2) İkinci ihlal edici davranış, biraz daha kompleks bir yapıda olabilir. Girişte verdiğim elma örneğine dönelim. B ve C teşebbüsleri ‘aynı piyasada’ bulunan ve elma satımı noktasında ‘aynı işlemi yapan’ teşebbüslerdir. Bir başka deyişle, aynı seviyededirler. Bu duruma ‘yatay rekabet’ adı verilir. Şimdi B ve C teşebbüslerine elma veren ‘dağıtımcı’ bir D teşebbüsü olduğunu düşünelim. D, dağıtımcı konumundadır ve B ile C’den bir seviye yukarıdaki bir pazarın oyuncusudur (kendisinin de son tüketiciye örneğin internet üzerinden elma satması bu hususu değiştirmez). Bu durumda, D ile B ve C arasındaki ilişki ‘dikey’ olarak adlandırılır. Rekabetin yatay olarak sınırlanması yasak olduğu gibi, dikey olarak sınırlanması da mümkün değildir. Örneğin D, “yahu, senin genelde satış yaptığın X semtinin müşterisi zengin. Orada bu elmaları daha pahalıya satalım, fazla parayı da kırışırız” derse B’ye; rekabet hukukunu ihlal etmiş olur. Yahut son tüketiciye elma satmak isteyen bir başka E teşebbüsü, B’den düşük fiyatla X semtinde işe atılmak istediğinde dağıtımcı D ve satıcı B, ona, ‘kardeş, biz burada bu elmaları bu fiyattan satmıyoruz; fiyat kırma, mal alamazsın’ derlerse; E de, ‘eyvallah abi, bilmiyorduk, affola’ deyiverirse yine bir rekabet hukuku ihlali oluşur. Hele hele, bir başka F firması ‘biz artık elmaları internetten satacağız, o yüzden de sen ne koyarsan koy fiyatı; biz ucuza satmak istiyoruz’ dediğinde D, B, C ve E bunu engellemek adına D’nin F’ye mal vermemesine karar verirlerse, ihlal katmerli olur. Bu tip davranışlara örnek olarak, GSM ve telefon şirketlerinin bayilikleri ve satıcıları ile beraber yahut onlara karşı uygulamaları (ki esasen m. 4 değil, m. 6 konusu olurlar – aşığıda değineceğim) ile alakalı kararları çoktur Rekabet Kurumunun. Levent Beyin örneği de, bu bağlamda fazlası ile yerinde; lakin bir eksiği mevcut: Bu kural, öyle bazı piyasalara özgü bir kural değildir, tüm piyasalarda vardır; yalnızca kamu eliyle düzenlenen kimi istisnai piyasalarda mevcut değildir.
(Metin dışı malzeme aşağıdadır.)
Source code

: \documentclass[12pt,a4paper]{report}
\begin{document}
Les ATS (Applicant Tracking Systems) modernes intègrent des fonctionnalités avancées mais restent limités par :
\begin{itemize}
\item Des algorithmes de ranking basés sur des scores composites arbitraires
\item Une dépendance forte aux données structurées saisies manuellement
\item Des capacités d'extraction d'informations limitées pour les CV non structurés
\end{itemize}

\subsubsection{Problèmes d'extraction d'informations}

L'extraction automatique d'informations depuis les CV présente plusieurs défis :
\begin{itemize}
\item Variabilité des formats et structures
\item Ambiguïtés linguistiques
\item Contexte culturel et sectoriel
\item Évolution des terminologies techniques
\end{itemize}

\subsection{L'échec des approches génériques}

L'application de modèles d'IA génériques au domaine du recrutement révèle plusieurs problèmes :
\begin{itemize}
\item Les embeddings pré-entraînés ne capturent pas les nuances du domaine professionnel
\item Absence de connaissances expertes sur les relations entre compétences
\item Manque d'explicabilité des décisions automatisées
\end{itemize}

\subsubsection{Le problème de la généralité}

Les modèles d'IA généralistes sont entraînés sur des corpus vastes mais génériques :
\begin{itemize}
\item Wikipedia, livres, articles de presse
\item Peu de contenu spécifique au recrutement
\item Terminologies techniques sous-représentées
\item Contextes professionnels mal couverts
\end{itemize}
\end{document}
Velhasıl Aral, diğer dört teşebbüsü karşısına alıp “abiler, gelin birlik olalım, gün rekabeti kısıtlayarak fazladan kar etme günüdür, haydi el ele tutuşup fiyatları yukarı çıkaralım” dedi ise yine bir ihlal ile karşı karşıyayız demektir.

3) Üçüncü bir ihtimal, adına “uyumlu eylem” denilen bir ihtimal, ki, yukarıdakinden daha da zordur kavranması. Öz bir tanımla uyumlu eylem, teşebbüslerin açık veya örtülü bir anlaşma olmaksızın aralarında bir işbirliği/danışıklılık doğurmak suretiyle rekabeti sınırlamalarıdır. Şayet bir piyasadaki iktisadi görünüm, rekabetin kısıtlanmış olduğu bir piyasadaki görünümü andırıyor ve fakat herhangi bir anlaşma veya karar mevcut değilse, teşebbüslerin bir uyumlu eylem içinde olduğu varsayılır ve kendilerinden bunun aksini ispat etmeleri istenir. Uyumlu eylem halinde, teşebbüsler birbirleri ile temasa geçmeden paralel hareket ederek rekabeti kısıtlamış olurlar. Bir örnek vermek gerekirse: İki veya üç teşebbüsün var olduğu piyasalarda, teşebbüslerden birisi “zam yapacağım… yapıyorum… yaptım…” şeklinde bağıra bağıra konuşan bir yol tutar da; diğerleri onu bu zamda izlerlerse; ortada bir uyumlu eylem olduğundan bahis mümkündür.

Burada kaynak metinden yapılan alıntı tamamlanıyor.